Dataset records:
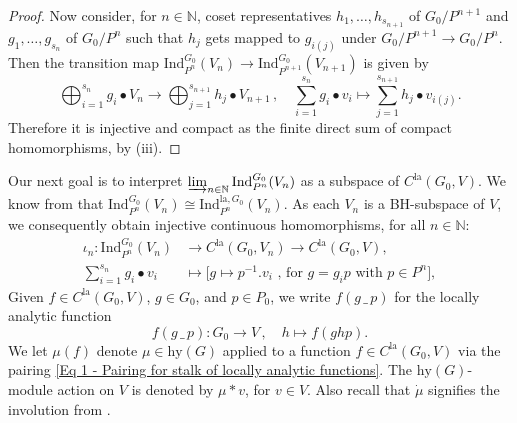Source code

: \documentclass[a4paper, reqno, 10pt]{amsart}
\theoremstyle{definition}
\numberwithin{equation}{section}
\newcommand{\blank}{{\,\_\,}}
\newcommand{\hy}{{\mathrm{hy}}}
\newcommand{\Ind}{{\mathrm{Ind}}}
\newcommand{\la}{{\mathrm{la}}}
\newcommand{\lra}{\longrightarrow}
\newcommand{\lto}{\longmapsto}
\newcommand{\mto}{\mapsto}
\newcommand{\ra}{\rightarrow}
\newcommand{\BN}{{\mathbb {N}}}
\begin{document}
\begin{proof}
	Now consider, for $n\in \BN$, coset representatives $h_1,\ldots,h_{s_{n+1}}$ of $G_0/P^{n+1}$ and $g_1,\ldots,g_{s_n}$ of $G_0/P^n$ such that $h_j$ gets mapped to $g_{i(j)}$ under $G_0/P^{n+1}\ra G_0/P^n$.
	Then the transition map $\Ind^{G_0}_{P^n} (V_n) \ra \Ind^{G_0}_{P^{n+1}} (V_{n+1})$ is given by
	\begin{equation*}
		\bigoplus_{i=1}^{s_n} g_i \bullet V_n \lra \bigoplus_{j=1}^{s_{n+1}} h_j \bullet V_{n+1} \,,\quad  \sum_{i=1}^{s_n} g_i \bullet v_i \lto \sum_{j=1}^{s_{n+1}} h_j \bullet v_{i(j)} .
	\end{equation*}
	Therefore it is injective and compact as the finite direct sum of compact homomorphisms, by  (iii).
\end{proof}



Our next goal is to interpret $\varinjlim_{n\in \BN} \Ind^{G_0}_{P^n} (V_n)$ as a subspace of $C^\la (G_0,V)$.
We know from  that $\Ind^{G_0}_{P^n} (V_n) \cong \Ind^{\la,G_0}_{P^n} (V_n)$.
As each $V_n$ is a BH-subspace of $V$, we consequently obtain injective continuous homomorphisms, for all $n\in\BN$:
\begin{align*}
	\iota_n \colon	\Ind^{G_0}_{P^n} (V_n) &\lra C^\la (G_0,V_n) \lra C^\la (G_0,V) , \\
	\sum_{i=1}^{s_n} g_i \bullet v_i &\lto \big[ g \mto p^{-1}.v_i \text{ , for $g = g_i p$ with $p\in P^n$} \big] ,
\end{align*}
Given $f\in C^\la(G_0,V)$, $g\in G_0$, and $p\in P_0$, we write $f(g\blank p)$ for the locally analytic function
\begin{equation*}
	f(g\blank p) \colon G_0 \lra V \,,\quad h \lto f(g h p) .
\end{equation*}
We let $\mu (f)$ denote $\mu \in \hy(G)$ applied to a function $f\in C^\la (G_0,V)$ via the pairing \eqref{Eq 1 - Pairing for stalk of locally analytic functions}.
The $\hy(G)$-module action on $V$ is denoted by $\mu \ast v$, for $v\in V$.
Also recall that $\dot{\mu}$ signifies the involution from .
\end{document}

To do »
Give the entries again, exactly and in full, with no image included.

Output for this exercise »
Source code

: \documentclass[a4paper, reqno, 10pt]{amsart}
\theoremstyle{definition}
\numberwithin{equation}{section}
\newcommand{\blank}{{\,\_\,}}
\newcommand{\hy}{{\mathrm{hy}}}
\newcommand{\Ind}{{\mathrm{Ind}}}
\newcommand{\la}{{\mathrm{la}}}
\newcommand{\lra}{\longrightarrow}
\newcommand{\lto}{\longmapsto}
\newcommand{\mto}{\mapsto}
\newcommand{\ra}{\rightarrow}
\newcommand{\BN}{{\mathbb {N}}}
\begin{document}
\begin{proof}
	Now consider, for $n\in \BN$, coset representatives $h_1,\ldots,h_{s_{n+1}}$ of $G_0/P^{n+1}$ and $g_1,\ldots,g_{s_n}$ of $G_0/P^n$ such that $h_j$ gets mapped to $g_{i(j)}$ under $G_0/P^{n+1}\ra G_0/P^n$.
	Then the transition map $\Ind^{G_0}_{P^n} (V_n) \ra \Ind^{G_0}_{P^{n+1}} (V_{n+1})$ is given by
	\begin{equation*}
		\bigoplus_{i=1}^{s_n} g_i \bullet V_n \lra \bigoplus_{j=1}^{s_{n+1}} h_j \bullet V_{n+1} \,,\quad  \sum_{i=1}^{s_n} g_i \bullet v_i \lto \sum_{j=1}^{s_{n+1}} h_j \bullet v_{i(j)} .
	\end{equation*}
	Therefore it is injective and compact as the finite direct sum of compact homomorphisms, by  (iii).
\end{proof}



Our next goal is to interpret $\varinjlim_{n\in \BN} \Ind^{G_0}_{P^n} (V_n)$ as a subspace of $C^\la (G_0,V)$.
We know from  that $\Ind^{G_0}_{P^n} (V_n) \cong \Ind^{\la,G_0}_{P^n} (V_n)$.
As each $V_n$ is a BH-subspace of $V$, we consequently obtain injective continuous homomorphisms, for all $n\in\BN$:
\begin{align*}
	\iota_n \colon	\Ind^{G_0}_{P^n} (V_n) &\lra C^\la (G_0,V_n) \lra C^\la (G_0,V) , \\
	\sum_{i=1}^{s_n} g_i \bullet v_i &\lto \big[ g \mto p^{-1}.v_i \text{ , for $g = g_i p$ with $p\in P^n$} \big] ,
\end{align*}
Given $f\in C^\la(G_0,V)$, $g\in G_0$, and $p\in P_0$, we write $f(g\blank p)$ for the locally analytic function
\begin{equation*}
	f(g\blank p) \colon G_0 \lra V \,,\quad h \lto f(g h p) .
\end{equation*}
We let $\mu (f)$ denote $\mu \in \hy(G)$ applied to a function $f\in C^\la (G_0,V)$ via the pairing \eqref{Eq 1 - Pairing for stalk of locally analytic functions}.
The $\hy(G)$-module action on $V$ is denoted by $\mu \ast v$, for $v\in V$.
Also recall that $\dot{\mu}$ signifies the involution from .
\end{document}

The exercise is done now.